I use Windows on all of my computers. Using just Windows for bioinformatics is not impossible but it's really just easier to have access to a Linux operating system. In the case of my desktop PC, I have a dual boot setup (Ubuntu and Windows 8) and for my laptop, which came pre-installed with Windows 8 making it a pain to setup Ubuntu, I use VirtualBox to have access to Linux.

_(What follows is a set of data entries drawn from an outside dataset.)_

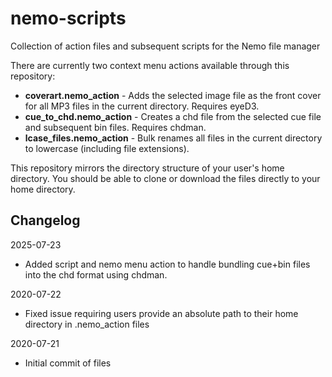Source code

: # nemo-scripts
Collection of action files and subsequent scripts for the Nemo file manager

There are currently two context menu actions available through this repository:
- **coverart.nemo_action** - Adds the selected image file as the front cover for all MP3 files in the current directory. Requires eyeD3.
- **cue_to_chd.nemo_action** - Creates a chd file from the selected cue file and subsequent bin files. Requires chdman.
- **lcase_files.nemo_action** - Bulk renames all files in the current directory to lowercase (including file extensions).

This repository mirrors the directory structure of your user's home directory. You should be able to clone or download the files directly to your home directory.

## Changelog

2025-07-23
* Added script and nemo menu action to handle bundling cue+bin files into the chd format using chdman.

2020-07-22
* Fixed issue requiring users provide an absolute path to their home directory in .nemo_action files

2020-07-21
* Initial commit of files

Each time I set up a new computer, I always install the list of programs below:

Putty: SSH client
Xming X Server: X Window System Server for Windows
WordWeb: handy dictionary program, which looks up any word you highlight
Launchy: a keystroke program, for quick access to programs
7zip: general purpose zip program
R for Windows
RStudio
Opera: still one of my favourite web browsers and email client
Avast: antivirus
ActivePerl
Cygwin: Linux emulator on Windows
Dropbox: cloud file sharing program
VirtualBox: virtualisation software

My Linux distribution of choice is Ubuntu and using VirtualBox you can have Ubuntu installed inside your Windows installation. Below I outline a list of must have Linux bioinformatic tools for those working in the field of genomics and transcriptomics.

Ubuntu

Download Ubuntu (I would recommend Ubuntu 12.04 LTS). After installing VirtualBox and Ubuntu, here's what I installed immediately:

#VirtualBox guest additions:
sudo ./VBoxLinuxAdditions.run

#zlib (for bwa)
sudo apt-get install zlib*

#download bwa: http://sourceforge.net/projects/bio-bwa/files/
tar -xjf bwa-0.7.5a.tar.bz2
cd bwa-0.7.5a/
make

#install ncurses (for samtools)
sudo apt-get install ncurses-dev

#download SAMTools: http://sourceforge.net/projects/samtools/files/
tar -xjf samtools-0.1.19.tar.bz2
cd samtools-0.1.19/
make

#for BEDTools2
sudo apt-get install build-essential g++
git clone https://github.com/arq5x/bedtools2.git
cd bedtools2
make clean; make all

#FASTX-Toolkit: http://hannonlab.cshl.edu/fastx_toolkit/download.html
wget http://hannonlab.cshl.edu/fastx_toolkit/libgtextutils-0.6.1.tar.bz2
tar -xjf libgtextutils-0.6.1.tar.bz2 
cd libgtextutils-0.6.1/
./configure
make
make check
sudo make install

wget http://hannonlab.cshl.edu/fastx_toolkit/fastx_toolkit-0.0.13.2.tar.bz2
tar -xjf fastx_toolkit-0.0.13.2.tar.bz2
cd fastx_toolkit-0.0.13.2/
./configure
make
sudo make install

#git
sudo apt-get install git-core

For sharing folders click on between VirtualBox and Windows, use Devices/Shared Folders. Afterwards, add your user to the vboxsf group:

sudo adduser `whoami` vboxsf

See also my post on installing R on Ubuntu.

Others

#download your favourite genome
#hg19 for me
wget -O hg19.tar.gz http://hgdownload.soe.ucsc.edu/goldenPath/hg19/bigZips/chromFa.tar.gz
rm *random.fa
rm chrUn_gl0002*
rm *hap*.fa
for file in `ls *.fa | sort -k1V`; do echo $file; cat $file >> hg19.fa; done
rm chr*.fa

#download blat
wget http://hgdownload.cse.ucsc.edu/admin/exe/linux.x86_64/blat/blat

Conclusions

Most personal computers available these days are powerful enough to be running a virtualised installation of an operating system. In my humble opinion, if you're setting up Windows for bioinformatics, the easiest thing to do is just to install VirtualBox and Ubuntu, and installing the bioinformatic programs in that Ubuntu instance.